Task details:
Each record should be given back exactly, with none missing.

++++ Data ++++

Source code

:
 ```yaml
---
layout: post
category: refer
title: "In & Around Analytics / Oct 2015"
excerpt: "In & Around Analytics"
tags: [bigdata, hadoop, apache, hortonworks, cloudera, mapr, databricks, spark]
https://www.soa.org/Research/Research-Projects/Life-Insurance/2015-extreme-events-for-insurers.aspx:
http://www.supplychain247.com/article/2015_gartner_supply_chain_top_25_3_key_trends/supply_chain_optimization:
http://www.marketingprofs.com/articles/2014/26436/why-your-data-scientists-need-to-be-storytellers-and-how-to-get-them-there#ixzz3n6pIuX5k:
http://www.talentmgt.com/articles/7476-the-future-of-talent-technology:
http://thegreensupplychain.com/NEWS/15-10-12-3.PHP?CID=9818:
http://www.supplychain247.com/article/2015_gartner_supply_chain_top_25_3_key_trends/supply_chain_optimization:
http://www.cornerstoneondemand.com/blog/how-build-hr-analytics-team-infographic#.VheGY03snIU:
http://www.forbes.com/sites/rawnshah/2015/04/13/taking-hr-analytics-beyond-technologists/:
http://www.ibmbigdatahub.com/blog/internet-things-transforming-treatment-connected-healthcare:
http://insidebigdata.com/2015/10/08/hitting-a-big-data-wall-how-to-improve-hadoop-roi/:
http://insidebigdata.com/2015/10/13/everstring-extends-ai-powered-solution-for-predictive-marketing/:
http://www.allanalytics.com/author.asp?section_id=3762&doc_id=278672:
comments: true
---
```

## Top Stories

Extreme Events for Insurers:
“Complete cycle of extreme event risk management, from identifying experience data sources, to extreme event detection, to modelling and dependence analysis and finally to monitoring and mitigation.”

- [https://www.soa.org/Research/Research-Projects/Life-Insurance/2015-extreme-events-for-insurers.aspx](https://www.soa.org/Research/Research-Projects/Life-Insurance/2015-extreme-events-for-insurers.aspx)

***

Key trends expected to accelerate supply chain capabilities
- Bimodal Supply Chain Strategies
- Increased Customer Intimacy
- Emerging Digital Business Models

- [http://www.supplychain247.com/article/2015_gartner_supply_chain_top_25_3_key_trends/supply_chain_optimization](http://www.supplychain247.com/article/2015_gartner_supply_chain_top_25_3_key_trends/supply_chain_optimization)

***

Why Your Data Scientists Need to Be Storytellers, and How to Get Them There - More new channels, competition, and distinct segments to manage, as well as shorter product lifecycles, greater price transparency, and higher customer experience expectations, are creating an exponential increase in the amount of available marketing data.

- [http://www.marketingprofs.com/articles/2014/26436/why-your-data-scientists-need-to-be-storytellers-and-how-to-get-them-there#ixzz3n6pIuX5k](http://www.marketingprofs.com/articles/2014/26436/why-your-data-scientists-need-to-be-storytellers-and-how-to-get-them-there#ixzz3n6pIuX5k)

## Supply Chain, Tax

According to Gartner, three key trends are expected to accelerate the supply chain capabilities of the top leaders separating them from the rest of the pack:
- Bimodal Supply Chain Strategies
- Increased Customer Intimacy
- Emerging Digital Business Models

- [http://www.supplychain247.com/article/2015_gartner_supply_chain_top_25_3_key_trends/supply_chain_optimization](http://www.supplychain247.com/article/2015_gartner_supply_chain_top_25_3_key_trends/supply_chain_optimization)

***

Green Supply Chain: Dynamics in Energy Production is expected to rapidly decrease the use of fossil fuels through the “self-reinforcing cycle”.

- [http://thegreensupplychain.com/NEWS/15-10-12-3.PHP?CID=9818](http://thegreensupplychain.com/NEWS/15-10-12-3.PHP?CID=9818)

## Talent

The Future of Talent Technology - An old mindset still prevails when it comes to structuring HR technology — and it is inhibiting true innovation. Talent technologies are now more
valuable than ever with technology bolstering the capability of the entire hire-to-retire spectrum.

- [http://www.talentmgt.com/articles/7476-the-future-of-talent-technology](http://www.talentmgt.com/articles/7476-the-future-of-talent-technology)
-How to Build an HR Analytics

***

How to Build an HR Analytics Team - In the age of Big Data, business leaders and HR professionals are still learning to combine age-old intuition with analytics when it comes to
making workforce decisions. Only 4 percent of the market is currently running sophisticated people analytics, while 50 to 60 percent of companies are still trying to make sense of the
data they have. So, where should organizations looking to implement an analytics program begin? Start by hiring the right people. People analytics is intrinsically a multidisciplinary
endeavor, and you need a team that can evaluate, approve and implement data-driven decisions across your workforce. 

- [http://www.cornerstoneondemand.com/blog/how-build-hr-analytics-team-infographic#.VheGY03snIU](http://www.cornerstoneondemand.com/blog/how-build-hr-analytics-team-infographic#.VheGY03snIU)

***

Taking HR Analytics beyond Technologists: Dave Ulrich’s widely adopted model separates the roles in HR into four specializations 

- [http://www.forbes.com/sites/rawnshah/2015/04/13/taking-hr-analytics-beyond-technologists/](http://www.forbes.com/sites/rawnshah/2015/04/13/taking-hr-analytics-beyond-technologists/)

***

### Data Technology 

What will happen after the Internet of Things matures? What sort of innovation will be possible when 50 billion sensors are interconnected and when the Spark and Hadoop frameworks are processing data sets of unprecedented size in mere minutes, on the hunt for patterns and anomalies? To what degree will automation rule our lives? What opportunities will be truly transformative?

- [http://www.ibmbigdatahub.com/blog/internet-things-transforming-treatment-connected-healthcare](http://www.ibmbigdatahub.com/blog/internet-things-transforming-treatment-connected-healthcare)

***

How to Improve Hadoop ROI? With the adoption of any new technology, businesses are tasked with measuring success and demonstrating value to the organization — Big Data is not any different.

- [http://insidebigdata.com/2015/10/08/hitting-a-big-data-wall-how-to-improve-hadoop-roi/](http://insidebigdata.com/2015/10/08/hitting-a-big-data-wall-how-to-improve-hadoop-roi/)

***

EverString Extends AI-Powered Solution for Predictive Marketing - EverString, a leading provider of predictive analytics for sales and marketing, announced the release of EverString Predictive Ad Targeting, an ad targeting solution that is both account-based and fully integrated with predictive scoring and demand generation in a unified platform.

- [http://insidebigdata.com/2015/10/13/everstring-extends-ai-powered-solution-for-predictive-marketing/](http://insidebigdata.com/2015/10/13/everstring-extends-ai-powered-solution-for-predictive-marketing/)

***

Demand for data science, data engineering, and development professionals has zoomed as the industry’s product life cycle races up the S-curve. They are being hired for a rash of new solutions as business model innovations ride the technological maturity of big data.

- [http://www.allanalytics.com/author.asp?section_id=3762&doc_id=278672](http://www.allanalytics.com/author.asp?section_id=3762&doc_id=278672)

++++

Answer to this problem:
Source code

:
 ```yaml
---
layout: post
category: refer
title: "In & Around Analytics / Oct 2015"
excerpt: "In & Around Analytics"
tags: [bigdata, hadoop, apache, hortonworks, cloudera, mapr, databricks, spark]
https://www.soa.org/Research/Research-Projects/Life-Insurance/2015-extreme-events-for-insurers.aspx:
http://www.supplychain247.com/article/2015_gartner_supply_chain_top_25_3_key_trends/supply_chain_optimization:
http://www.marketingprofs.com/articles/2014/26436/why-your-data-scientists-need-to-be-storytellers-and-how-to-get-them-there#ixzz3n6pIuX5k:
http://www.talentmgt.com/articles/7476-the-future-of-talent-technology:
http://thegreensupplychain.com/NEWS/15-10-12-3.PHP?CID=9818:
http://www.supplychain247.com/article/2015_gartner_supply_chain_top_25_3_key_trends/supply_chain_optimization:
http://www.cornerstoneondemand.com/blog/how-build-hr-analytics-team-infographic#.VheGY03snIU:
http://www.forbes.com/sites/rawnshah/2015/04/13/taking-hr-analytics-beyond-technologists/:
http://www.ibmbigdatahub.com/blog/internet-things-transforming-treatment-connected-healthcare:
http://insidebigdata.com/2015/10/08/hitting-a-big-data-wall-how-to-improve-hadoop-roi/:
http://insidebigdata.com/2015/10/13/everstring-extends-ai-powered-solution-for-predictive-marketing/:
http://www.allanalytics.com/author.asp?section_id=3762&doc_id=278672:
comments: true
---
```

## Top Stories

Extreme Events for Insurers:
“Complete cycle of extreme event risk management, from identifying experience data sources, to extreme event detection, to modelling and dependence analysis and finally to monitoring and mitigation.”

- [https://www.soa.org/Research/Research-Projects/Life-Insurance/2015-extreme-events-for-insurers.aspx](https://www.soa.org/Research/Research-Projects/Life-Insurance/2015-extreme-events-for-insurers.aspx)

***

Key trends expected to accelerate supply chain capabilities
- Bimodal Supply Chain Strategies
- Increased Customer Intimacy
- Emerging Digital Business Models

- [http://www.supplychain247.com/article/2015_gartner_supply_chain_top_25_3_key_trends/supply_chain_optimization](http://www.supplychain247.com/article/2015_gartner_supply_chain_top_25_3_key_trends/supply_chain_optimization)

***

Why Your Data Scientists Need to Be Storytellers, and How to Get Them There - More new channels, competition, and distinct segments to manage, as well as shorter product lifecycles, greater price transparency, and higher customer experience expectations, are creating an exponential increase in the amount of available marketing data.

- [http://www.marketingprofs.com/articles/2014/26436/why-your-data-scientists-need-to-be-storytellers-and-how-to-get-them-there#ixzz3n6pIuX5k](http://www.marketingprofs.com/articles/2014/26436/why-your-data-scientists-need-to-be-storytellers-and-how-to-get-them-there#ixzz3n6pIuX5k)

## Supply Chain, Tax

According to Gartner, three key trends are expected to accelerate the supply chain capabilities of the top leaders separating them from the rest of the pack:
- Bimodal Supply Chain Strategies
- Increased Customer Intimacy
- Emerging Digital Business Models

- [http://www.supplychain247.com/article/2015_gartner_supply_chain_top_25_3_key_trends/supply_chain_optimization](http://www.supplychain247.com/article/2015_gartner_supply_chain_top_25_3_key_trends/supply_chain_optimization)

***

Green Supply Chain: Dynamics in Energy Production is expected to rapidly decrease the use of fossil fuels through the “self-reinforcing cycle”.

- [http://thegreensupplychain.com/NEWS/15-10-12-3.PHP?CID=9818](http://thegreensupplychain.com/NEWS/15-10-12-3.PHP?CID=9818)

## Talent

The Future of Talent Technology - An old mindset still prevails when it comes to structuring HR technology — and it is inhibiting true innovation. Talent technologies are now more
valuable than ever with technology bolstering the capability of the entire hire-to-retire spectrum.

- [http://www.talentmgt.com/articles/7476-the-future-of-talent-technology](http://www.talentmgt.com/articles/7476-the-future-of-talent-technology)
-How to Build an HR Analytics

***

How to Build an HR Analytics Team - In the age of Big Data, business leaders and HR professionals are still learning to combine age-old intuition with analytics when it comes to
making workforce decisions. Only 4 percent of the market is currently running sophisticated people analytics, while 50 to 60 percent of companies are still trying to make sense of the
data they have. So, where should organizations looking to implement an analytics program begin? Start by hiring the right people. People analytics is intrinsically a multidisciplinary
endeavor, and you need a team that can evaluate, approve and implement data-driven decisions across your workforce. 

- [http://www.cornerstoneondemand.com/blog/how-build-hr-analytics-team-infographic#.VheGY03snIU](http://www.cornerstoneondemand.com/blog/how-build-hr-analytics-team-infographic#.VheGY03snIU)

***

Taking HR Analytics beyond Technologists: Dave Ulrich’s widely adopted model separates the roles in HR into four specializations 

- [http://www.forbes.com/sites/rawnshah/2015/04/13/taking-hr-analytics-beyond-technologists/](http://www.forbes.com/sites/rawnshah/2015/04/13/taking-hr-analytics-beyond-technologists/)

***

### Data Technology 

What will happen after the Internet of Things matures? What sort of innovation will be possible when 50 billion sensors are interconnected and when the Spark and Hadoop frameworks are processing data sets of unprecedented size in mere minutes, on the hunt for patterns and anomalies? To what degree will automation rule our lives? What opportunities will be truly transformative?

- [http://www.ibmbigdatahub.com/blog/internet-things-transforming-treatment-connected-healthcare](http://www.ibmbigdatahub.com/blog/internet-things-transforming-treatment-connected-healthcare)

***

How to Improve Hadoop ROI? With the adoption of any new technology, businesses are tasked with measuring success and demonstrating value to the organization — Big Data is not any different.

- [http://insidebigdata.com/2015/10/08/hitting-a-big-data-wall-how-to-improve-hadoop-roi/](http://insidebigdata.com/2015/10/08/hitting-a-big-data-wall-how-to-improve-hadoop-roi/)

***

EverString Extends AI-Powered Solution for Predictive Marketing - EverString, a leading provider of predictive analytics for sales and marketing, announced the release of EverString Predictive Ad Targeting, an ad targeting solution that is both account-based and fully integrated with predictive scoring and demand generation in a unified platform.

- [http://insidebigdata.com/2015/10/13/everstring-extends-ai-powered-solution-for-predictive-marketing/](http://insidebigdata.com/2015/10/13/everstring-extends-ai-powered-solution-for-predictive-marketing/)

***

Demand for data science, data engineering, and development professionals has zoomed as the industry’s product life cycle races up the S-curve. They are being hired for a rash of new solutions as business model innovations ride the technological maturity of big data.

- [http://www.allanalytics.com/author.asp?section_id=3762&doc_id=278672](http://www.allanalytics.com/author.asp?section_id=3762&doc_id=278672)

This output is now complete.